The researchers analysed 4,033 records from database searches; two further relevant studies were identified through professional networks and one from reference lists of included studies.

Authors stated that manual contact tracing on a large scale is still likely to be required in most contexts, and there is a clear need for further research to strengthen the evidence base for automated contact tracing.

Factors that determine effectiveness

The effectiveness of contact tracing depends on the disease context; system factors, such as the timeliness of case identification and contact notification, contact tracers' expertise, and the case and contact definitions used.

It also depends on context-dependent social and behavioural factors such as self-reporting rates and quarantine adherence.

Lead author Isobel Braithwaite from UCL said in a statement: “Across a number of modelling studies, we found a consistent picture that although automated contact tracing could support manual contact tracing, the systems will require large-scale uptake by the population and strict adherence to quarantine advice by contacts notified to have a significant impact on reducing transmission.”
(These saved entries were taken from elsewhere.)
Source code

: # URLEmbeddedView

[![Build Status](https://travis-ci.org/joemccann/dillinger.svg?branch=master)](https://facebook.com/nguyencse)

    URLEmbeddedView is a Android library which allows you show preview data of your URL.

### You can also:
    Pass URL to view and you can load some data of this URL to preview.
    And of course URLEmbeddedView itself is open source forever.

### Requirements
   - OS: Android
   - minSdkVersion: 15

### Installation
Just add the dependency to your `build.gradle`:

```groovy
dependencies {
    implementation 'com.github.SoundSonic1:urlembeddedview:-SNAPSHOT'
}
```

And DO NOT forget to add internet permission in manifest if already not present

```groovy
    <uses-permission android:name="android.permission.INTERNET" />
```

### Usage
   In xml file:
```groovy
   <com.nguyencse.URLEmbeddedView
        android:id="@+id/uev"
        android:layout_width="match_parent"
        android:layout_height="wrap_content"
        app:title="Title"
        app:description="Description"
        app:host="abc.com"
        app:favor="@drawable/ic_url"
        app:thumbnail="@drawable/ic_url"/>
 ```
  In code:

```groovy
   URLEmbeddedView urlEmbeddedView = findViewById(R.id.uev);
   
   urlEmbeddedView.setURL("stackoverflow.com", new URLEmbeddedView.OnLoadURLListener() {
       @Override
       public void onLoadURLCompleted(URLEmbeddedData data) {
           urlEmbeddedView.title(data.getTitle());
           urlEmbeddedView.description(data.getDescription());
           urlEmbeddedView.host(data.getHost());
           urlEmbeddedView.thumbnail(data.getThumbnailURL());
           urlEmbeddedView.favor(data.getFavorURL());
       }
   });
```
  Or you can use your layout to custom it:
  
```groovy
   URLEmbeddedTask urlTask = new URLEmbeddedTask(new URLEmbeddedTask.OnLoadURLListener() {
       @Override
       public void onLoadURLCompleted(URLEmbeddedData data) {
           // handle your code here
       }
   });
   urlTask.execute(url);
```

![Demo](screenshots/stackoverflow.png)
“Although automated contact tracing shows some promise in helping reduce transmission of Covid-19 within communities, our research highlighted the urgent need for further evaluation of these apps within public health practice,” Braithwaite added.

“None of the studies we found provided real-world evidence of their effectiveness, and to improve our understanding of how they could support manual contact tracing systems,” Braithwaite further noted.

Lack of evidence

The review shows that, at present, there is insufficient evidence to justify reliance on automated contact tracing approaches without additional extensive public health control measures. “We currently do not have good evidence about whether a notification from a smartphone app is as effective in breaking chains of transmission by giving the advice to isolate due to contact with a case of Covid-19 when compared to advice provided by a public health contact tracer,” said Robert Aldridge from UCL Institute of Health Informatics.

“We urgently need to study this evidence gap and examine how automated approaches can be integrated with existing contact tracing and disease control strategies, and generate evidence on whether these new digital approaches are cost-effective and equitable,” Aldridge said.